If you want to import a batch of scanned PDFs without converting them to searchable PDFs right away, e.g. because you want to run the time-consuming OCR process later, you can easily do so. Import the files, e.g. to a group ‘To OCR’. Later, make sure to check Preferences > OCR > Original Document > Move to Trash, select all the documents, and convert them in one batch using ‘Data > Convert > to searchable PDF’. This replaces the selected scanned PDFs with searchable copies and deletes the original file in one batch.

4 Responses to “Tuesday Tip: Batch convert PDFs with OCR”

  1. Bradley Dichter says:

    When we import PDFs from a Mac server, where some are labeled, say Red, Yellow, Blue in the Finder, that label is not imported. Is that by design, a bug or a mis-configured preference. Thanks in advance.
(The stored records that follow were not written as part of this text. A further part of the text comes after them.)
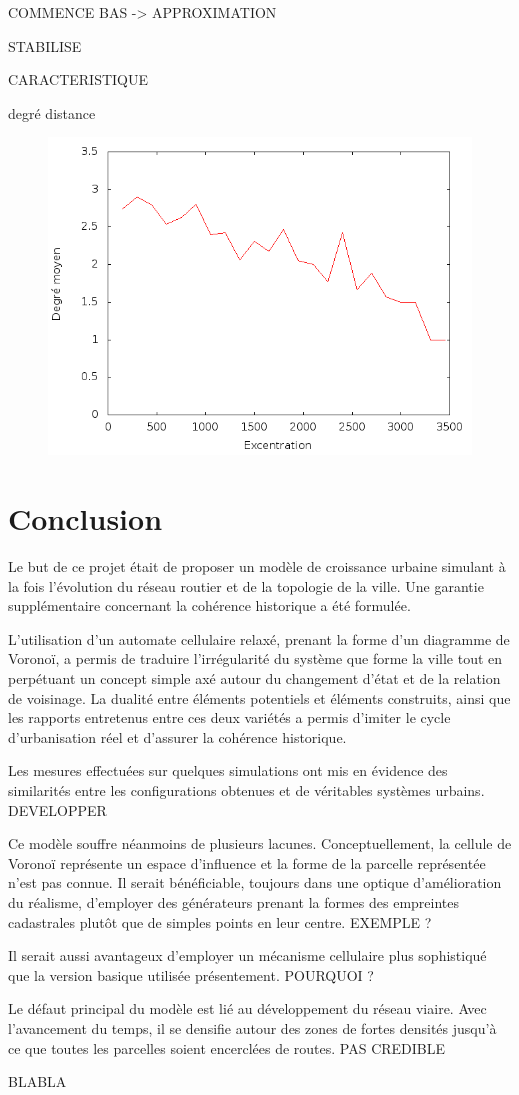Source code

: \documentclass[12pt]{article}
\begin{document}
COMMENCE BAS -> APPROXIMATION

STABILISE

CARACTERISTIQUE

degré distance

\begin{figure}[H]
  \centering
  \includegraphics[width=.8\linewidth]{images/degree_distance.png}
  \caption{}
\end{figure}

\section{Conclusion}

Le but de ce projet était de proposer un modèle de croissance urbaine
simulant à la fois l'évolution du réseau routier et de la topologie de
la ville. Une garantie supplémentaire concernant la cohérence
historique a été formulée.

L'utilisation d'un automate cellulaire relaxé, prenant la forme d'un
diagramme de Voronoï, a permis de traduire l'irrégularité du système
que forme la ville tout en perpétuant un concept simple axé autour du
changement d'état et de la relation de voisinage. La dualité entre
éléments potentiels et éléments construits, ainsi que les rapports
entretenus entre ces deux variétés a permis d'imiter le cycle
d'urbanisation réel et d'assurer la cohérence historique.

Les mesures effectuées sur quelques simulations ont mis en évidence
des similarités entre les configurations obtenues et de véritables
systèmes urbains. DEVELOPPER

Ce modèle souffre néanmoins de plusieurs lacunes. Conceptuellement, la
cellule de Voronoï représente un espace d'influence et la forme de la
parcelle représentée n'est pas connue. Il serait bénéficiable,
toujours dans une optique d'amélioration du réalisme, d'employer des
générateurs prenant la formes des empreintes cadastrales plutôt que de
simples points en leur centre. EXEMPLE ?

Il serait aussi avantageux d'employer un mécanisme cellulaire plus
sophistiqué que la version basique utilisée présentement. POURQUOI ?

Le défaut principal du modèle est lié au développement du réseau
viaire. Avec l'avancement du temps, il se densifie autour des zones de
fortes densités jusqu'à ce que toutes les parcelles soient encerclées
de routes. PAS CREDIBLE

BLABLA

\printbibliography
\end{document}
  2. Bradley Dichter says:

    What about a PDF with a sticky note or two? That extra data doesn’t seem to import either into the DEVONthink view of the imported PDfs. Is that normal?

  3. Eric says:

    The annotations may be destroyed when you run OCR on them. Are they still present in the imported PDF when you don’t run them through OCR?

  4. Didier says:

    When I try to batch convert a bulk of documents (about 700) Devonthink Pro Office 2.3.5 crashes without log on OS X Leopard 10.5.8 (running on Xserve Harpertown with 12 Gig of memory). It is a pity that the program crashes here, as the number documents should be limited by disk space or time, but not to their number! Also, the community still is waiting for DevonThink finally supporting multiple cores. It is a shame that on a batch convert, especially, the program can only deal with one core. Please, implement it. In the latest version it is not implemented yet (2.4.2).